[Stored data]
**********
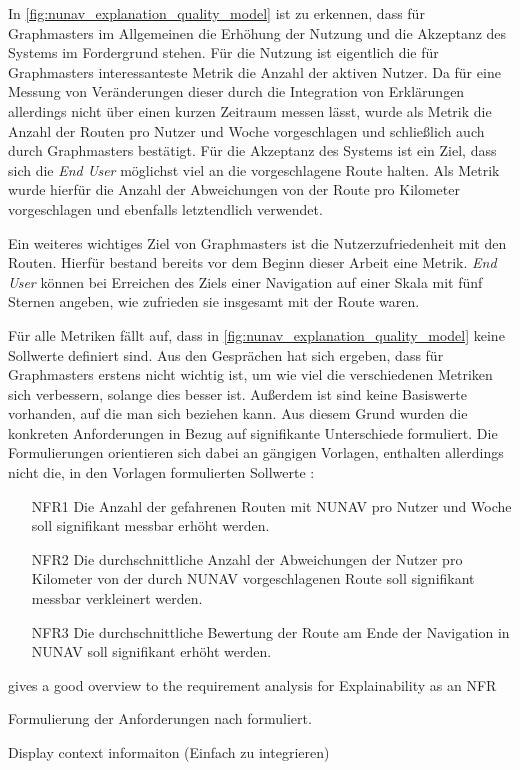 In \autoref{fig:nunav_explanation_quality_model} ist zu erkennen, dass für Graphmasters im Allgemeinen die Erhöhung der Nutzung und die Akzeptanz des Systems im Fordergrund stehen. Für die Nutzung ist eigentlich die für Graphmasters interessanteste Metrik die Anzahl der aktiven Nutzer. Da für eine Messung von Veränderungen dieser durch die Integration von Erklärungen allerdings nicht über einen kurzen Zeitraum messen lässt, wurde  als Metrik die Anzahl der Routen pro Nutzer und Woche vorgeschlagen und schließlich auch durch Graphmasters bestätigt. Für die Akzeptanz des Systems ist ein Ziel, dass sich die \textit{End User} möglichst viel an die vorgeschlagene Route halten. Als Metrik wurde hierfür die Anzahl der Abweichungen von der Route pro Kilometer vorgeschlagen und ebenfalls letztendlich verwendet.

Ein weiteres wichtiges Ziel von Graphmasters ist die Nutzerzufriedenheit mit den Routen. Hierfür bestand bereits vor dem Beginn dieser Arbeit eine Metrik. \textit{End User} können bei Erreichen des Ziels einer Navigation auf einer Skala mit fünf Sternen angeben, wie zufrieden sie insgesamt mit der Route waren.

Für alle Metriken fällt auf, dass in \autoref{fig:nunav_explanation_quality_model} keine Sollwerte definiert sind. Aus den Gesprächen hat sich ergeben, dass für Graphmasters erstens nicht wichtig ist, um wie viel die verschiedenen Metriken sich verbessern, solange dies besser ist. Außerdem ist sind keine Basiswerte vorhanden, auf die man sich beziehen kann. Aus diesem Grund wurden die konkreten Anforderungen in Bezug auf signifikante Unterschiede formuliert. Die Formulierungen orientieren sich dabei an gängigen Vorlagen, enthalten allerdings nicht die, in den Vorlagen formulierten Sollwerte \cite{rajnish2010quality, wiegers1999writing, alexander2002writing}:

\begin{enumerate}
    \item [NFR1] Die Anzahl der gefahrenen Routen mit NUNAV pro Nutzer und Woche soll signifikant messbar erhöht werden.
    \item [NFR2] Die durchschnittliche Anzahl der Abweichungen der Nutzer pro Kilometer von der durch NUNAV vorgeschlagenen Route soll signifikant messbar verkleinert werden.
    \item [NFR3] Die durchschnittliche Bewertung der Route am Ende der Navigation in NUNAV soll signifikant erhöht werden.
\end{enumerate}

\cite{golledge1999wayfinding}

\cite{bovy2012route}

\cite{kohl_explainability_2019} gives a good overview to the requirement analysis for Explainability as an NFR

Formulierung der Anforderungen nach \cite{rajnish2010quality, wiegers1999writing, alexander2002writing} formuliert.

Display context informaiton (Einfach zu integrieren) \cite{wiegand_id_2020}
**********
Task item |
Only the lines containing "durchschnittliche" are needed; copy each of them from the data.

Response |
    \item [NFR2] Die durchschnittliche Anzahl der Abweichungen der Nutzer pro Kilometer von der durch NUNAV vorgeschlagenen Route soll signifikant messbar verkleinert werden.
    \item [NFR3] Die durchschnittliche Bewertung der Route am Ende der Navigation in NUNAV soll signifikant erhöht werden.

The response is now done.